◆ The problem:
Select the lines below containing the word "data".

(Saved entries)
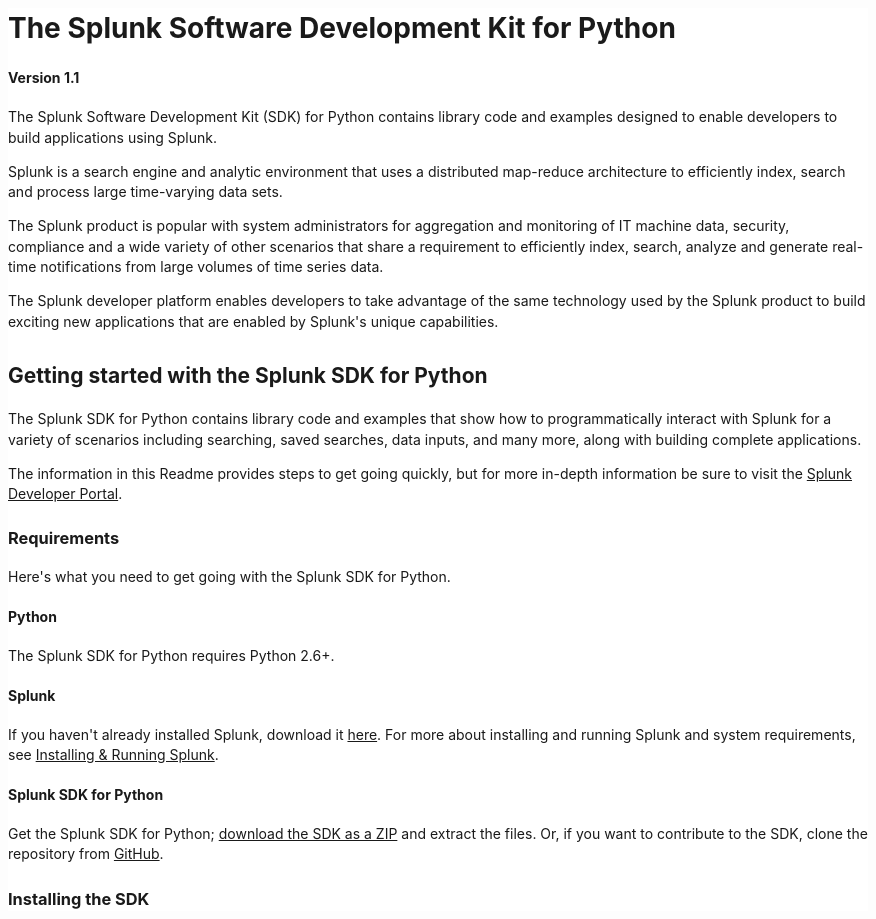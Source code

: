 # The Splunk Software Development Kit for Python

#### Version 1.1

The Splunk Software Development Kit (SDK) for Python contains library code and 
examples designed to enable developers to build applications using Splunk.

Splunk is a search engine and analytic environment that uses a distributed
map-reduce architecture to efficiently index, search and process large 
time-varying data sets.

The Splunk product is popular with system administrators for aggregation and
monitoring of IT machine data, security, compliance and a wide variety of other
scenarios that share a requirement to efficiently index, search, analyze and
generate real-time notifications from large volumes of time series data.

The Splunk developer platform enables developers to take advantage of the same
technology used by the Splunk product to build exciting new applications that
are enabled by Splunk's unique capabilities.


## Getting started with the Splunk SDK for Python

The Splunk SDK for Python contains library code and examples that show how to 
programmatically interact with Splunk for a variety of scenarios including 
searching, saved searches, data inputs, and many more, along with building 
complete applications. 

The information in this Readme provides steps to get going quickly, but for more
in-depth information be sure to visit the 
[Splunk Developer Portal](http://dev.splunk.com/view/SP-CAAAEBB). 
### Requirements

Here's what you need to get going with the Splunk SDK for Python.

#### Python

The Splunk SDK for Python requires Python 2.6+. 

#### Splunk

If you haven't already installed Splunk, download it 
[here](http://www.splunk.com/download). For more about installing and running 
Splunk and system requirements, see 
[Installing & Running Splunk](http://dev.splunk.com/view/SP-CAAADRV). 

#### Splunk SDK for Python
Get the Splunk SDK for Python; [download the SDK as a ZIP](http://dev.splunk.com/view/SP-CAAAEBB) 
and extract the files. Or, if you want to contribute to the SDK, clone the 
repository from [GitHub](https://github.com/splunk/splunk-sdk-python).


### Installing the SDK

◆ Expected answer:
time-varying data sets.
monitoring of IT machine data, security, compliance and a wide variety of other
generate real-time notifications from large volumes of time series data.
searching, saved searches, data inputs, and many more, along with building 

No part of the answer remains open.